Ce bref rappel peut surprendre et paraître dévoyer le thème proposé pour cette courte contribution. Pourtant ce recul semble nécessaire dans la mesure où, c’est une hypothèse personnelle, Le Même ne cesse d’inscrire la réflexion sur le projet d’architecture dans un environnement culturel extrêmement raffiné et cultivé, dans lequel le site se propose plus (ou tout autant ?) comme terrain d’expression de cette sensibilité et moins comme lieu, au sens qui lui sera donné plus tard par des historiens comme Ch. Norberg-Schulz ou K. Frampton.
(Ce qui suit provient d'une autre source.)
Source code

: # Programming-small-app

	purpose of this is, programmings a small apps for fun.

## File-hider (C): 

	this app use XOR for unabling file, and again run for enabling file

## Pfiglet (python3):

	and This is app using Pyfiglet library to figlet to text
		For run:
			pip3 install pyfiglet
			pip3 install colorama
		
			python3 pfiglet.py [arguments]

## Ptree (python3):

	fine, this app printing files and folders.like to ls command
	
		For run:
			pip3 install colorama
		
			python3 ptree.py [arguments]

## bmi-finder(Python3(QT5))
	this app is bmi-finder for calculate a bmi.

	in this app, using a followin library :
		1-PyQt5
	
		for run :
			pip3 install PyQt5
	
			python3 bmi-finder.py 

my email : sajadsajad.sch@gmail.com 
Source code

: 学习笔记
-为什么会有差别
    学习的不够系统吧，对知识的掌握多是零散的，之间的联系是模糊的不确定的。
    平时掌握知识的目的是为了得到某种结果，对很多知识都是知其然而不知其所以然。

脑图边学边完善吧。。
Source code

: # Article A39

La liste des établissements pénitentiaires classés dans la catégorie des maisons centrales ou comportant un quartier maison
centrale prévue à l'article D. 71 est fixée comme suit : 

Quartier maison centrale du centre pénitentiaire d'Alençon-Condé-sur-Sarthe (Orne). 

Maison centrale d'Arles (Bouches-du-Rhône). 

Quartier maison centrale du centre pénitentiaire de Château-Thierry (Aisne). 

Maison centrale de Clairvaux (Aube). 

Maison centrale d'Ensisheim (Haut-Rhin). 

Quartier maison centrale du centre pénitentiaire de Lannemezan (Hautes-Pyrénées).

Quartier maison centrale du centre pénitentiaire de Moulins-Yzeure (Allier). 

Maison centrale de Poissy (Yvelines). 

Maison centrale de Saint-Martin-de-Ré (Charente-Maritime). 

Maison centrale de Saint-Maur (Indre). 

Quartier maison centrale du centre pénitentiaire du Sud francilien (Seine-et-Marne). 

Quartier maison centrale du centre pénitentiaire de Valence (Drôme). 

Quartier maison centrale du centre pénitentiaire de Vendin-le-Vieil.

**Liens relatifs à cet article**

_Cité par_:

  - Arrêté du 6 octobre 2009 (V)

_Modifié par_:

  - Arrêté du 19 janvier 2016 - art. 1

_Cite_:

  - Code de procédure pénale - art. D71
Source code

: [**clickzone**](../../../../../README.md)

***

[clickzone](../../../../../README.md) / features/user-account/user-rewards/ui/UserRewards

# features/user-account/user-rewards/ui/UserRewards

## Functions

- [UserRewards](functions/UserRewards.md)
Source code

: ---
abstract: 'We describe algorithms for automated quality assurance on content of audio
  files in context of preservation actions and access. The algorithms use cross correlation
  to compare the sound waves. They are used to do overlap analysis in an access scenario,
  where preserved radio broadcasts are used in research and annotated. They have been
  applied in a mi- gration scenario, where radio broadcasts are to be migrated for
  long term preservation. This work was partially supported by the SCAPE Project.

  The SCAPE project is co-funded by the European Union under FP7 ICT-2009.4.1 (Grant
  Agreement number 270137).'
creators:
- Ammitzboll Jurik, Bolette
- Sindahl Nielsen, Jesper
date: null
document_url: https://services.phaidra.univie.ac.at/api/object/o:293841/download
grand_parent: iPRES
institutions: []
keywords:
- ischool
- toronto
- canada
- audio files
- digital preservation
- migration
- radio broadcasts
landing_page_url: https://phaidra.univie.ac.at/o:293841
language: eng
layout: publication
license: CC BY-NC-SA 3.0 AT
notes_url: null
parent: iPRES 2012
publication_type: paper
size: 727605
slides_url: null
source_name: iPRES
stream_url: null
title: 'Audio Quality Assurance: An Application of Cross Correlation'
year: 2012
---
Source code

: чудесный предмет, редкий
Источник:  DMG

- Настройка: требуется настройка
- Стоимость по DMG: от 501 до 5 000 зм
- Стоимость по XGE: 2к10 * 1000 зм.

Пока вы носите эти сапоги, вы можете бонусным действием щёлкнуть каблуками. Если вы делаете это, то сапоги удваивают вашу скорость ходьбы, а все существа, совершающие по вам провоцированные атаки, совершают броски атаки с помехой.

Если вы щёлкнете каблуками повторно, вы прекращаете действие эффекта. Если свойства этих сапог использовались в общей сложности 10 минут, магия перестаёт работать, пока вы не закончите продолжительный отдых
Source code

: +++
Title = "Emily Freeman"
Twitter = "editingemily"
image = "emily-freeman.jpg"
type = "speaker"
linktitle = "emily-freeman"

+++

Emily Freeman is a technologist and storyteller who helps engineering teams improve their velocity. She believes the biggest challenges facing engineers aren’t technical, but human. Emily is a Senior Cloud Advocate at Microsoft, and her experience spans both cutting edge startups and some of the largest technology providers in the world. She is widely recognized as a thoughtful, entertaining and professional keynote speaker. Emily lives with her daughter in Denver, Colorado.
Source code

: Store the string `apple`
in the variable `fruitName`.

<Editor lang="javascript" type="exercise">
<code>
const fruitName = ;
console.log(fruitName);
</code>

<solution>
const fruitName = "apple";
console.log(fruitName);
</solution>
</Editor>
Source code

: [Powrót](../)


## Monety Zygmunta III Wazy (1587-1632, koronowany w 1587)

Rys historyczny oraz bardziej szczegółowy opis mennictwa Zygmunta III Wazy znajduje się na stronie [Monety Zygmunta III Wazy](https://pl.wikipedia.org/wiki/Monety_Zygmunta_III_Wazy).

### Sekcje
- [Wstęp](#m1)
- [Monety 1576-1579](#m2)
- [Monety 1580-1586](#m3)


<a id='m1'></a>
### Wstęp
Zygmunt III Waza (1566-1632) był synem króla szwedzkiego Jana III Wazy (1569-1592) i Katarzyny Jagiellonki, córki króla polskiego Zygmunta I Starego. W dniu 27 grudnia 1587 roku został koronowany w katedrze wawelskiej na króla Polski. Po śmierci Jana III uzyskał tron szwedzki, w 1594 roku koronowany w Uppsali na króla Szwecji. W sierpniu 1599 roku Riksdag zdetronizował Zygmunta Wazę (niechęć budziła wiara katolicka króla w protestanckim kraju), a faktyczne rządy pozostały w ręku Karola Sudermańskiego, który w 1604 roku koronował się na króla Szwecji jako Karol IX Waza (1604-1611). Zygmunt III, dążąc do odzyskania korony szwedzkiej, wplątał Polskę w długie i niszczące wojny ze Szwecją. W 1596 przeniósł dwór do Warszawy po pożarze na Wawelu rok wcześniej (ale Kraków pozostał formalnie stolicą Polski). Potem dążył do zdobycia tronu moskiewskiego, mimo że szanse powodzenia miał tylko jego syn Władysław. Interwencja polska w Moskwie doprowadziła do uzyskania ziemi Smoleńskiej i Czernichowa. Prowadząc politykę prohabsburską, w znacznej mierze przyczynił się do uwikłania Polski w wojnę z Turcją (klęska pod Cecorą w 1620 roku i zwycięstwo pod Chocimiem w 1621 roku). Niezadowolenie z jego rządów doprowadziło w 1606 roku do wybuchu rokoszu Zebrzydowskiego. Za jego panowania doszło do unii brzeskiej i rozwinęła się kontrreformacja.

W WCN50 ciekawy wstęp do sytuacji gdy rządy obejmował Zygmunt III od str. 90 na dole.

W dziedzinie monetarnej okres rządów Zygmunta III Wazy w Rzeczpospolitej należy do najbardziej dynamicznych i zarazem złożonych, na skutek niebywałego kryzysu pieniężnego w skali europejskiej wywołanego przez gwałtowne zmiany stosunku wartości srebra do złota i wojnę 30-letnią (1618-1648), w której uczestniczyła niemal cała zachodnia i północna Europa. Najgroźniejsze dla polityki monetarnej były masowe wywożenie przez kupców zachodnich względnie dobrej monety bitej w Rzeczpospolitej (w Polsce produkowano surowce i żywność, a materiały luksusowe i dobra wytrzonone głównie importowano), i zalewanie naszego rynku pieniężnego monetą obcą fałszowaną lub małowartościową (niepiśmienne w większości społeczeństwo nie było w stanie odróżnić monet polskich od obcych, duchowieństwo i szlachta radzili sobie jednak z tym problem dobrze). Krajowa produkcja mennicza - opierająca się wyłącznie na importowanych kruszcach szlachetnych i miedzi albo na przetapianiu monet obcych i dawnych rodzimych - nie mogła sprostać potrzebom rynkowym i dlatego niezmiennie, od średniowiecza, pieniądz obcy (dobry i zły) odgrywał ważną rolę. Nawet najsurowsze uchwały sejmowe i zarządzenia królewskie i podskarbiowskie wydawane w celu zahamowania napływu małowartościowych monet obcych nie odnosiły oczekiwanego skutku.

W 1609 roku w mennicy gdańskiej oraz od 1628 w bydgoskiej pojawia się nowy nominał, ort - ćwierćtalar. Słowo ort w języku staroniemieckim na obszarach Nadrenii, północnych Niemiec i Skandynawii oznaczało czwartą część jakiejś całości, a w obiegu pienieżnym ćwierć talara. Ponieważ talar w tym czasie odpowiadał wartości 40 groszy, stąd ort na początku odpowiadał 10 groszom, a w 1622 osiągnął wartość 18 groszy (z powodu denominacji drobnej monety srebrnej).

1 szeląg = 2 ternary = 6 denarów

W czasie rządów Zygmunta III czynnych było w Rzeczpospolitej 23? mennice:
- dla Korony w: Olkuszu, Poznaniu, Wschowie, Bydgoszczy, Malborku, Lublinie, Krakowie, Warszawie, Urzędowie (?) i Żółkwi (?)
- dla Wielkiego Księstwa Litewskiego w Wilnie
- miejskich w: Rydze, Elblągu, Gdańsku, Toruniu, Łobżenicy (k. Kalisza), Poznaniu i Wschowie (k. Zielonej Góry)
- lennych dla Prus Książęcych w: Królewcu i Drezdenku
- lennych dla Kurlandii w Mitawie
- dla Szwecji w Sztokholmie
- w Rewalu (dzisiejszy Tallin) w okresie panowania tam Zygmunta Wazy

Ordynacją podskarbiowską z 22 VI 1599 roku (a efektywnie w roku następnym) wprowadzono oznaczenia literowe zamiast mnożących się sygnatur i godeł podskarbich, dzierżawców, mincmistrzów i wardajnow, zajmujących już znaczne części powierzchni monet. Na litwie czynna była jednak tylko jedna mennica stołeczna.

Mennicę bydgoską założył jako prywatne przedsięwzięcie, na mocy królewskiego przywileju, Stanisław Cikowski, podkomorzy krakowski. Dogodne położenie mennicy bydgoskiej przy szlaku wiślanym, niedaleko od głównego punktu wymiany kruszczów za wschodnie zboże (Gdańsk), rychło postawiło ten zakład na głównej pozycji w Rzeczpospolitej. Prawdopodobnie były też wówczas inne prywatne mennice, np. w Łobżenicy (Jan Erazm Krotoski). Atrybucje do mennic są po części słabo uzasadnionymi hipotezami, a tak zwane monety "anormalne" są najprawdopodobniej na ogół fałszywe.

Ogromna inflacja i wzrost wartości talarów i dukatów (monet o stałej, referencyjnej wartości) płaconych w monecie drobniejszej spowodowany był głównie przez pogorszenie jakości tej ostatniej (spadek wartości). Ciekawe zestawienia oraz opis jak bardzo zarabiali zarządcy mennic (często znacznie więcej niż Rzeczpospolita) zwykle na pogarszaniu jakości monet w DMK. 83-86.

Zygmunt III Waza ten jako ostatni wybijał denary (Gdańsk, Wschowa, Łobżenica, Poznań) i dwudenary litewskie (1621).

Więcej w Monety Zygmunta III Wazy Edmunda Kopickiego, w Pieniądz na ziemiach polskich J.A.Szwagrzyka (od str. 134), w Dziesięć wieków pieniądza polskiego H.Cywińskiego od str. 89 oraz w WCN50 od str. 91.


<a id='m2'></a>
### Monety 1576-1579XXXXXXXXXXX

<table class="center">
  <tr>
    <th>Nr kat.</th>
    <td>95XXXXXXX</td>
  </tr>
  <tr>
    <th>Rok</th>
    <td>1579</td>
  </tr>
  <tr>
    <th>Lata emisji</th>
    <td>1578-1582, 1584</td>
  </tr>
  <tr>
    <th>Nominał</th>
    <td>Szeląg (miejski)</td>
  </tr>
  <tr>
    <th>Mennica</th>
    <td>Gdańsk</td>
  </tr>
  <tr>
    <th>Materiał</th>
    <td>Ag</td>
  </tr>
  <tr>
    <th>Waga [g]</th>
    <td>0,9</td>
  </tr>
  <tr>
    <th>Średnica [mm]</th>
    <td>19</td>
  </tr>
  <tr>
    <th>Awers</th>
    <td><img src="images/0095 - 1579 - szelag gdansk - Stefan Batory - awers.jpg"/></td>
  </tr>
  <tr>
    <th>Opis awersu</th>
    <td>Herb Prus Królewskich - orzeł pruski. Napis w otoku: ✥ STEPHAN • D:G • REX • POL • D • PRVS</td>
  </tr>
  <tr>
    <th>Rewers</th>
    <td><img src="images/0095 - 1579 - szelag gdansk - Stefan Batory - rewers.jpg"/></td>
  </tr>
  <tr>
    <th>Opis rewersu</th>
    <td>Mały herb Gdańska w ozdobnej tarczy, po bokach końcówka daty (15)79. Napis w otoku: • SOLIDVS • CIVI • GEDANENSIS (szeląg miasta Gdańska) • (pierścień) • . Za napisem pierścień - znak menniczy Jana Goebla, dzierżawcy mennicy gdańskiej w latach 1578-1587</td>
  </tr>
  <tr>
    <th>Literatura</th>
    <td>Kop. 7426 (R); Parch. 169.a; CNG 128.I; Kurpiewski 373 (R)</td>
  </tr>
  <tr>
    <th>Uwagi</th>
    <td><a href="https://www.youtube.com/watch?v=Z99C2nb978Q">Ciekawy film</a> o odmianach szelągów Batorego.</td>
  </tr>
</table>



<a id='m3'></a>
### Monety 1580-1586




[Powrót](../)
Rappelons, pour le premier, l’approche phénoménologique et historique de l’art du lieu, le genius loci, et pour le second, la notion de régionalisme critique, montrant comment la question du lieu est devenue une interrogation majeure pour de nombreux projets d’architecture de la deuxième moitié du XXe siècle.
Ne nous méprenons pas, si Le Même ne théorise pas cette relation particulière avec le site, il sait ne pas ignorer les problématiques territoriales spécifiques de certains des emplacements qui lui sont confiés ; cela s’observe de façon précise à plusieurs reprises dont on peut citer deux projets différents construits à Megève. Dans le cas du garage et station service Orset (1950-58), réalisé sur une parcelle triangulaire, en limite du centre historique, Le Même propose, pour ce programme commercial difficile à intégrer en milieu urbain, un véritable signal placé à l’articulation entre le chef-lieu et la route nationale : l’auvent en projection sur le carrefour, la légère courbure concave de la façade frontale, l’inclinaison du toit mono-pente qui accentue l’effet d’élévation, tout ceci donne une forme d’urbanité publique à cet édifice-bloc.
En atténuant l’impact technique pour valoriser la dimension architectonique, l’architecte montre ici une compréhension et une maîtrise des composantes du site formant, à l’époque, l’entrée de la ville côté Val d’Arly. Lorsque l’on passe aujourd’hui encore en ce lieu, malgré le changement d’activité, l’architecture atteste toujours des enjeux assumés de façon simple et efficace.